Visual Computing Seminar (Spring 2020)
The Visual computing seminar is a weekly seminar series on a variety of topics in the broader area of Visual Computing.
Why: The motivation for creating this seminar is that EPFL has a critical mass of people who are working on subtly related topics in computational photography, computer graphics, geometry processing, human–computer interaction, computer vision and signal processing. Having a weekly point of interaction will provide exposure to interesting work in this area and increase awareness of our shared interests and other commonalities like the use of similar computational tools — think of this as the visual computing edition of the “Know thy neighbor” seminar series.
Who: The target audience are faculty, students and postdocs in the visual computing disciplines, but the seminar is open to anyone and guests are welcomed. There is no need to formally enroll in a course. The format is very flexible and will include 45 minute talks with Q&A, talks by external visitors, as well as shorter presentations. In particular, the seminar is also intended as a way for students to obtain feedback on shorter ~20min talks preceding a presentation at a conference. If you are a student or postdoc in one of the visual computing disciplines, you’ll probably receive email from me soon on scheduling a presentation.

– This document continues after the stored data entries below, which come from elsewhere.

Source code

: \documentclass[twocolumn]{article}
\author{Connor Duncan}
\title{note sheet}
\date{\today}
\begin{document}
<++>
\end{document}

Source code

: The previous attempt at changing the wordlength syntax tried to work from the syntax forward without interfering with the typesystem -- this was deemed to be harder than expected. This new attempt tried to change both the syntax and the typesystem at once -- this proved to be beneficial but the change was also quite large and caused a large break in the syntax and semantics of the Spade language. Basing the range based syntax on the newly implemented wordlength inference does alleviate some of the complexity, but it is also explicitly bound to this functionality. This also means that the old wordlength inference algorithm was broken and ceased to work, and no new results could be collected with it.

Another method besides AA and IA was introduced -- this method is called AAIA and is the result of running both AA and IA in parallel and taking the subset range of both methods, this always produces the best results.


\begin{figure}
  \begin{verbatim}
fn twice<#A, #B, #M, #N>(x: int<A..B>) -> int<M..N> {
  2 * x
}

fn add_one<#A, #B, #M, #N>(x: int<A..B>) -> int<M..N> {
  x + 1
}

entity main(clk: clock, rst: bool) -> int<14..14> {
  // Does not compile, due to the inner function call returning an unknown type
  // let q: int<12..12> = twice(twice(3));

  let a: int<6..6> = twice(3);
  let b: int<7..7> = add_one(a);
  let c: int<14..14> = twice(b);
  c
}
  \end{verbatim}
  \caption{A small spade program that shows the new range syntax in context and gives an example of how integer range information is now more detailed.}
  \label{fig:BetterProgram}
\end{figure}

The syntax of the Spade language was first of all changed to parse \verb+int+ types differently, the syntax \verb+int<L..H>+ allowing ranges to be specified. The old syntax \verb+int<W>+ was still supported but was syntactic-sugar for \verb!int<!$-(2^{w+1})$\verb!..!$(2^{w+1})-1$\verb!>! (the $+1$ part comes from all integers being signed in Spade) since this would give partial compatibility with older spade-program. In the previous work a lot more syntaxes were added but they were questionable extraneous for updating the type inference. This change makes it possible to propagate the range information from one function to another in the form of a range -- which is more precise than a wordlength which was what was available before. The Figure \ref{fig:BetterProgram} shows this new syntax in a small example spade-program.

Where and when: every Friday in BC410. Food is served at 11:50, and the actual talk starts at 12:15.
How to be notified: If you want to be kept up to date with announcements, please send me an email and I’ll put you on the list. If you are working in LCAV, CVLAB, IVRL, LGG, LSP, IIG, CHILI, LDM or RGL, you are automatically subscribed to future announcements, so there is nothing you need to do.
You may add the seminar events to Google Calendar (click the '+' button in the bottom-right corner), or download the iCal file.

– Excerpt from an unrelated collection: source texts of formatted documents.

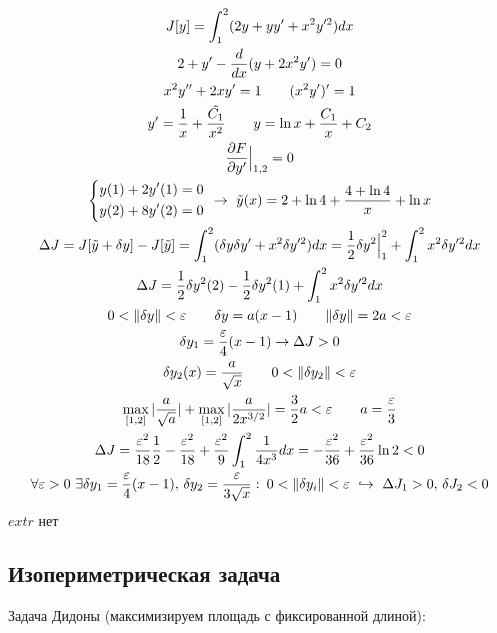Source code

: \documentclass{article}
\begin{document}
\begin{eg}
  \begin{gather*}
    J[y]=\int_{1}^{2}(2y+yy'+x^{2}y'^{2})dx \\ 
    2+y'-\frac{d}{dx}(y+2x^{2}y')=0 \\ 
    x^{2}y'' + 2xy' =1 \qquad (x^{2}y')'=1 \\ 
    y'=\frac{1}{x}+\frac{\tilde{C_1}}{x^{2}} \qquad y =\ln x + \frac{C_1}{x} + C_2 \\ 
    \frac{\partial{F}}{\partial{y'}}\Big|_{1,2}=0 \\ 
    \left\{\begin{aligned}
      & y(1) + 2y'(1) = 0 \\ 
      & y(2) + 8 y'(2) =0 
    \end{aligned}\right. \ \rightarrow \ \tilde{y}(x)=2+\ln 4 + \frac{4+ \ln 4}{x} + \ln x \\ 
    \Delta J = J[\tilde{y}+\delta y] - J[\tilde{y}]=\int_{1}^{2}(\delta y \delta y' + x^{2} \delta y'^{2})dx
    = \frac{1}{2}\delta y^{2} \Big|_{1}^{2} + \int_{1}^{2}x^{2}\delta y'^{2}dx \\ 
    \Delta J = \frac{1}{2}\delta y^{2}(2) - \frac{1}{2}\delta y^{2}(1) + \int_{1}^{2}x^{2}\delta y'^{2}dx \\ 
    0<\Vert \delta y \Vert < \varepsilon \qquad \delta y = a(x-1) \qquad \Vert \delta y \Vert=2a < \varepsilon \\ 
    \delta y_1 = \frac{\varepsilon}{4}(x-1) \rightarrow \Delta J > 0 \\ 
    \delta y_2(x)=\frac{a}{\sqrt{x}} \qquad 0 < \Vert \delta y_2 \Vert < \varepsilon \\ 
    \max_{[1,2]}|\frac{a}{\sqrt{a}}|+\max_{[1,2]}|\frac{a}{2x^{3/2}}|=\frac{3}{2}a < \varepsilon \qquad a = \frac{\varepsilon}{3} \\ 
    \Delta J = \frac{\varepsilon^{2}}{18}\frac{1}{2} - \frac{\varepsilon^{2}}{18} + \frac{\varepsilon^{2}}{9}\int_{1}^{2}\frac{1}{4x^{3}}dx 
    = -\frac{\varepsilon^{2}}{36} + \frac{\varepsilon^{2}}{36} \ln 2 < 0  \\ 
    \forall \varepsilon > 0 \ \exists \delta y_1=\frac{\varepsilon}{4}(x-1), \, \delta y_2=\frac{\varepsilon}{3\sqrt{x}}: \:
    0 < \Vert \delta y_i \Vert < \varepsilon \ \hookrightarrow \ \Delta J_1 >0, \, \delta J_2 < 0
  \end{gather*}
  $extr$ нет
\end{eg}


\subsection{Изопериметрическая задача}
Задача Дидоны (максимизируем площадь с фиксированной длиной):
\end{document}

Title: Computational Design of Metamaterials and Deployable Structures [practice job talk]
Title: Shape Reconstruction by Learning Differentiable Surface Representations
Abstract: Generative models that produce point clouds have emerged as a powerful tool to represent 3D surfaces, and the best current ones rely on learning an ensemble of parametric representations. Unfortunately, they offer no control over the deformations of the surface patches that form the ensemble and thus fail to prevent them from either overlapping or collapsing into single points or lines. As a consequence, computing shape properties such as surface normals and curvatures becomes difficult and unreliable. In this paper, we show that we can exploit the inherent differentiability of deep networks to leverage differential surface properties during training so as to prevent patch collapse and strongly reduce patch overlap. Furthermore, this lets us reliably compute quantities such as surface normals and curvatures. We will demonstrate on several tasks that this yields more accurate surface reconstructions than the state-of-the-art methods in terms of normals estimation and amount of collapsed and overlapped patches.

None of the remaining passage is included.